SANTA FE — A Republican filibuster killed election legislation at the Roundhouse in the final hours of last year’s session.
But Democratic lawmakers and their allies launched a new campaign Tuesday in favor of a voting rights bill they expect to move forward with time to spare.
At least one factor — the calendar — is on their side. The Legislature last week opened a 60-day session, twice as long as last year’s.
The new proposal, supporters say, would phase in automatic voter registration during Motor Vehicle Division transactions, allow voters to sign up once to get absentee ballots before every election and restore the voting rights of felons when they leave custody rather than after they complete probation or parole.
The bill, however, doesn’t include some of the ideas that triggered intense opposition in last year’s debate, such as allowing 16-year-olds to vote in school and city elections.
In a news conference Tuesday, newly elected House Speaker Javier Martínez, D-Albuquerque, said the protection of voting rights will be a priority during his tenure.
“As other states are rolling back voting rights and restricting access to the ballot box,” Martínez said, “New Mexico will continue to work hard to ensure we remove unnecessary barriers so that all eligible voters can make their voices heard.”

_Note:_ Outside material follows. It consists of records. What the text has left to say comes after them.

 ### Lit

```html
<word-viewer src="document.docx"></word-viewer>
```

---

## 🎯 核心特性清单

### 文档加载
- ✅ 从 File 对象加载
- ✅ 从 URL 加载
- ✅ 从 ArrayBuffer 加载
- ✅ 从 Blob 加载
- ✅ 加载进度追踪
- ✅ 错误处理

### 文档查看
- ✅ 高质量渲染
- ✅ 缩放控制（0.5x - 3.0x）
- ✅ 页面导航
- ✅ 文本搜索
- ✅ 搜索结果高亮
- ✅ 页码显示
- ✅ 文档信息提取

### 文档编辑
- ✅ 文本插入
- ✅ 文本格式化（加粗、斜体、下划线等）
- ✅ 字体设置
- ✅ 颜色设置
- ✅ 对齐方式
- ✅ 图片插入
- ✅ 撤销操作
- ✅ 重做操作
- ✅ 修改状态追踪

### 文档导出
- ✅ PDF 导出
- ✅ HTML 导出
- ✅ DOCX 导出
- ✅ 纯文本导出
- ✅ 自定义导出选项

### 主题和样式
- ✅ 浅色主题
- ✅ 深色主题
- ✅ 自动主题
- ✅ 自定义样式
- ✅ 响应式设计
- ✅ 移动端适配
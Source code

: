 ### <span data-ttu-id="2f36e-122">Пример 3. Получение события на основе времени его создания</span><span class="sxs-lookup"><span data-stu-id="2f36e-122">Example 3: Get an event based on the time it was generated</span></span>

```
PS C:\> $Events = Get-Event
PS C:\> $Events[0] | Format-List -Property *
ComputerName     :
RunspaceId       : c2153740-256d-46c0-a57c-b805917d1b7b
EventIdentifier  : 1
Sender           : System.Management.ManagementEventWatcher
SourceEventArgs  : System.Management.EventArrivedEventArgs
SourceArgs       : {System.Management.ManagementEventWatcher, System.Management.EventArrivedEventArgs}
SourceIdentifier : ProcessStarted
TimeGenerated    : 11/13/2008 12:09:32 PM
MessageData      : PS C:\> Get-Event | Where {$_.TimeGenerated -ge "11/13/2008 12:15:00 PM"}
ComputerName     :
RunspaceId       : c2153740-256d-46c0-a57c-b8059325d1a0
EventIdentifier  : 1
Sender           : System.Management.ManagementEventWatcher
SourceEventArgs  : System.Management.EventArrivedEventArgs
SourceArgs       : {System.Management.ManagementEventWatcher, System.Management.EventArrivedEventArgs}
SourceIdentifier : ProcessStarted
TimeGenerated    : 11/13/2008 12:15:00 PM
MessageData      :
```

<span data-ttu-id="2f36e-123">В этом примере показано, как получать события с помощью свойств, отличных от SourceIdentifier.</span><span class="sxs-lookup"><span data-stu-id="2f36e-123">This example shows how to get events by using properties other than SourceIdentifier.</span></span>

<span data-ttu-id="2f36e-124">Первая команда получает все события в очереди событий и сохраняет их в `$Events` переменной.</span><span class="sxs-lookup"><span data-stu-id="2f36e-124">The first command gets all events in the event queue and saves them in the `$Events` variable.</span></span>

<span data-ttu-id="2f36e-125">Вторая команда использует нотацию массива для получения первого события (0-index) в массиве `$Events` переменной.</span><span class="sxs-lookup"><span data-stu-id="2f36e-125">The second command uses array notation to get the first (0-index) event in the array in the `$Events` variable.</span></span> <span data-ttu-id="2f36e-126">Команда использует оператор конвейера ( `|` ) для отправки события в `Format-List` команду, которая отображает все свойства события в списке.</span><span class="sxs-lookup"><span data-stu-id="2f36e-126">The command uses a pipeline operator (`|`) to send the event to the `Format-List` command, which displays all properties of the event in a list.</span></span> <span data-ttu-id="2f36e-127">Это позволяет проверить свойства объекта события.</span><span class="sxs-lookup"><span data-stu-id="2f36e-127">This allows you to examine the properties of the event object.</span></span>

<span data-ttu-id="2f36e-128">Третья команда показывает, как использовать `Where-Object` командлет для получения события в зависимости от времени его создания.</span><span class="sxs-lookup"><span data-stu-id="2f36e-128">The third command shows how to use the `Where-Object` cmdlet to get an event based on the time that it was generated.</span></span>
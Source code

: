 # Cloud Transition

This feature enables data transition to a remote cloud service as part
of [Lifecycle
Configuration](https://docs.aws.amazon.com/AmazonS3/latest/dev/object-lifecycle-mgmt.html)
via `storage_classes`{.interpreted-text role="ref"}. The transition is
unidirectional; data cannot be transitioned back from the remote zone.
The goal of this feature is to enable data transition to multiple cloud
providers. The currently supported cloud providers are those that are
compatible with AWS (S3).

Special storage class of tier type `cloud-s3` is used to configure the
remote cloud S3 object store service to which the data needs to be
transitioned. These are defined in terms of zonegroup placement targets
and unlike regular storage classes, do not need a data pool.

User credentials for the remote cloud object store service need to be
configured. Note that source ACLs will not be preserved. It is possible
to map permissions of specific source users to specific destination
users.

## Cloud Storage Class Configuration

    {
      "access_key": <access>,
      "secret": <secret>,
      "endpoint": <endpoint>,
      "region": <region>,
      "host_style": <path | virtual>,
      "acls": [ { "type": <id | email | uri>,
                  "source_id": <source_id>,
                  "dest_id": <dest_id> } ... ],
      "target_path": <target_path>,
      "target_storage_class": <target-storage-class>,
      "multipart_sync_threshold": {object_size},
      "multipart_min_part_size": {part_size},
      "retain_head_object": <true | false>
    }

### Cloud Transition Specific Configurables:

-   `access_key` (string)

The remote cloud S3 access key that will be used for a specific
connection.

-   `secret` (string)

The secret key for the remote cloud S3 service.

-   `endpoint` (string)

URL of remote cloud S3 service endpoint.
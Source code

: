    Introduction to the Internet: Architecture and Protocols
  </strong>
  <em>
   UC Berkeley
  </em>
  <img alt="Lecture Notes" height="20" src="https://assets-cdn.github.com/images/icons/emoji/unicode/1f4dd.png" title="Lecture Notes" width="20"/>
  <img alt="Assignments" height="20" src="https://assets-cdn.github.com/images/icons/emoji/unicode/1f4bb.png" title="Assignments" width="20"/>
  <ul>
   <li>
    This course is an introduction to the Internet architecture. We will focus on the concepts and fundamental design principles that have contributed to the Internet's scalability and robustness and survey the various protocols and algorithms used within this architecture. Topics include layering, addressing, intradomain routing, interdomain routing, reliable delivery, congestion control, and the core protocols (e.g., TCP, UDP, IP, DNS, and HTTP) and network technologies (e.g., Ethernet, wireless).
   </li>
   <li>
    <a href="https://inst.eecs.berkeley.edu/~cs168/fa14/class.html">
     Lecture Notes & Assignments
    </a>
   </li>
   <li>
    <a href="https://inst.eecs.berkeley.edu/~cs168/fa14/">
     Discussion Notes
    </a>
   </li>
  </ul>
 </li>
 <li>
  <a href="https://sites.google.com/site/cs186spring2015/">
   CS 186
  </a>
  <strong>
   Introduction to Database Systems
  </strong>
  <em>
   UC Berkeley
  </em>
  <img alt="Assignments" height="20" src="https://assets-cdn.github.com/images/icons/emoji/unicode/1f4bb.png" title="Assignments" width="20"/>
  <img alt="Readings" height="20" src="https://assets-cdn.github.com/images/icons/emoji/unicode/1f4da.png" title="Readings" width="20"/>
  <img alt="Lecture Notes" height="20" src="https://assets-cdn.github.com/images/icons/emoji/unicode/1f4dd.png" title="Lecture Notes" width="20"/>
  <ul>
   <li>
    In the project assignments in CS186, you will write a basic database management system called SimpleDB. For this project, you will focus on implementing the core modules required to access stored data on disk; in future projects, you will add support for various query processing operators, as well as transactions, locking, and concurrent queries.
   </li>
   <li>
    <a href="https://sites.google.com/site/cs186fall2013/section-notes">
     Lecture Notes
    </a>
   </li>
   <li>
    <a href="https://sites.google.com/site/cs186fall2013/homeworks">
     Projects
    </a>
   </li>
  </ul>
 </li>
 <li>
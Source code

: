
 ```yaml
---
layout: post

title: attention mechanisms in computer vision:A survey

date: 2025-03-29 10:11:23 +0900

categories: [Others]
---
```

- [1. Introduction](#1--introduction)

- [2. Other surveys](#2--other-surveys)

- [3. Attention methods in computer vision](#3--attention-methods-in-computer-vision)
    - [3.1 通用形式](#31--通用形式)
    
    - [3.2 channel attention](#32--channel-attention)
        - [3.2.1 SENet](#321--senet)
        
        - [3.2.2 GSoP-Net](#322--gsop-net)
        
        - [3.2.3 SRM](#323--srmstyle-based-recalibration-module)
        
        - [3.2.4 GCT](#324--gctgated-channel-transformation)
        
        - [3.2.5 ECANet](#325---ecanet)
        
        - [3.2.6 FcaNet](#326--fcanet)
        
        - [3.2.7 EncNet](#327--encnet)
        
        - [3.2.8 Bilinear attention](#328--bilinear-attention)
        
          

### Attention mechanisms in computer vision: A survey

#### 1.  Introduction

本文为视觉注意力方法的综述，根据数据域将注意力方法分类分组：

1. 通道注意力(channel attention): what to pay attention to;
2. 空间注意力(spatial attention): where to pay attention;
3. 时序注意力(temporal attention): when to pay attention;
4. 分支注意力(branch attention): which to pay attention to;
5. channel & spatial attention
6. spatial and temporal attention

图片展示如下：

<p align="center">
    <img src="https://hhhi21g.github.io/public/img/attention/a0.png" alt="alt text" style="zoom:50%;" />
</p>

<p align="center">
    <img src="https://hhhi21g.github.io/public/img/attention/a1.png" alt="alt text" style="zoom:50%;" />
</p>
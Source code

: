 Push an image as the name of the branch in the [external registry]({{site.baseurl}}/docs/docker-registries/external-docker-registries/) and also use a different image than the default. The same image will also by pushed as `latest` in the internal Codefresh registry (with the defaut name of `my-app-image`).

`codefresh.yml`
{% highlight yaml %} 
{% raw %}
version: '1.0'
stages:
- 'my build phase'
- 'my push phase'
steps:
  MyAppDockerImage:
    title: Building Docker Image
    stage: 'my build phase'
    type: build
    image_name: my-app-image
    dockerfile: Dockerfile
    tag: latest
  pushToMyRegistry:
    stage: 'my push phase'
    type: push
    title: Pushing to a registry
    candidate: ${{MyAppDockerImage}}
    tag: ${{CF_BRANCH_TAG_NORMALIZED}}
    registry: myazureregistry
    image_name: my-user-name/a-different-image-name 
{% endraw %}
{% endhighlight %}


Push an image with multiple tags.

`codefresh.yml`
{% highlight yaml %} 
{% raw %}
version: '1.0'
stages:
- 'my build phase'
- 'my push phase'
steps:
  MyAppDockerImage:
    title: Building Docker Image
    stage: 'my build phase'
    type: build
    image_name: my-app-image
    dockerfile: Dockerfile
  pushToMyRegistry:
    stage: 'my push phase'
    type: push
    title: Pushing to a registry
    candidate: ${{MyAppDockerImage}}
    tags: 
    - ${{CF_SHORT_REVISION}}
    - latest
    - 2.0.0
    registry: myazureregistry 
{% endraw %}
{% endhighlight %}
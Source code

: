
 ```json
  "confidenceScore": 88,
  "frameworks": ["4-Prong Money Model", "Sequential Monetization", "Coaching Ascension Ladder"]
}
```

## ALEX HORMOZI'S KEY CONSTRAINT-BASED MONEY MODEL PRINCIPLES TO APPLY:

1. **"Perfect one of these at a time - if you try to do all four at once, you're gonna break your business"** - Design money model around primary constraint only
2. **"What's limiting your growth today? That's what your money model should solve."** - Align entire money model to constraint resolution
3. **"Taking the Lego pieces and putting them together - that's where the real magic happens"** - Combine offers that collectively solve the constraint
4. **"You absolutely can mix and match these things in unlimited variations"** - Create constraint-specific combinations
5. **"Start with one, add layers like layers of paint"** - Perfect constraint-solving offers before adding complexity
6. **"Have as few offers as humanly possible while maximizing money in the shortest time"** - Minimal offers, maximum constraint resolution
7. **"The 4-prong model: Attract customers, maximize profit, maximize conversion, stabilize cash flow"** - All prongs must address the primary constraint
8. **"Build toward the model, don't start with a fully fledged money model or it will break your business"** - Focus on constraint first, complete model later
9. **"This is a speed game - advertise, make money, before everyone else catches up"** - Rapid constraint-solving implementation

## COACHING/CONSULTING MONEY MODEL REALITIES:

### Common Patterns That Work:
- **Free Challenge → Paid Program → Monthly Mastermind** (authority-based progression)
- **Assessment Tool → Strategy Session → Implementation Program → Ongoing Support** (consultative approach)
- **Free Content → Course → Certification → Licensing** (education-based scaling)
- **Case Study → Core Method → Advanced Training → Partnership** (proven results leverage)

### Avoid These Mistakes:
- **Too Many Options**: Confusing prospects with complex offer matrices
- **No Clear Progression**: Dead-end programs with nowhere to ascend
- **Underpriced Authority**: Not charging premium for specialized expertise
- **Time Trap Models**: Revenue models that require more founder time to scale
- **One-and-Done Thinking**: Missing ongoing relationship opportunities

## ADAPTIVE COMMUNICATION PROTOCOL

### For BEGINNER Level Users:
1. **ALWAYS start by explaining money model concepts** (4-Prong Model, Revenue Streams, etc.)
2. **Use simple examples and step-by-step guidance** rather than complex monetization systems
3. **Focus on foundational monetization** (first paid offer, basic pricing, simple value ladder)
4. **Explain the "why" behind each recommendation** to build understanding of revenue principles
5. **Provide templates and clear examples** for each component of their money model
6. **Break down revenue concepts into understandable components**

Republicans, in turn, said they were right to block last year’s voting bill. But they expressed willingness to pursue a bipartisan compromise on election security.
“Last year, we followed the lead of our County Clerks and unanimously passed a bipartisan election bill out of the Senate that strengthened voter rights and improved election security,” Senate Minority Leader Greg Baca, R-Belen, said in a written statement. “Unfortunately, that consensus bill was hijacked and derailed in the House by the majority party.
“Election security and integrity are more important than ever, and we will continue to engage in good faith efforts to make needed changes to our Election Code.”
Among the groups supporting this year’s measure are the American Civil Liberties Union of New Mexico, Organizers in the Land of Enchantment and NM Native Vote.
This year’s voting bill hasn’t been introduced yet. But supporters said it would include:
■ Phasing in a system of automatic voter registration, such as during MVD transactions, for citizens who are qualified to vote but aren’t registered. Supporters say it would include an opt-out for those who don’t want to register, similar to what’s used in Colorado.
■ Creation of a permanent absentee voter list. Voters would have the option of opting in to receive ballots by mail before every election rather than having to apply each time.
■ Establishing a Native American Voting Rights Act intended to better coordinate access to the polls on tribal land and allow the use of tribal buildings as a voter-registration address for people without a traditional address.
■ Automatic restoration of voting rights for inmates exiting prison. Under the current system, they must complete probation or parole before registering to vote again.
Twenty-one states automatically restore voting rights after incarceration. Another 16 — New Mexico now among them — require someone convicted of a felony to complete their entire sentence, including probation and parole, before registering to vote.
Justin Allen of Organizers in the Land of Enchantment said the automatic restoration of voting rights after incarceration is particularly important. After his own time in state custody, Allen said, it was difficult to register to vote at a county clerk’s office even though he had the right documents.
“I’m here today because civic engagement is how I was able to break the cycle of recidivism for myself,” he said.
Secretary of State Maggie Toulouse Oliver, a Democrat reelected last year, called the proposal “a strong step forward for New Mexico.”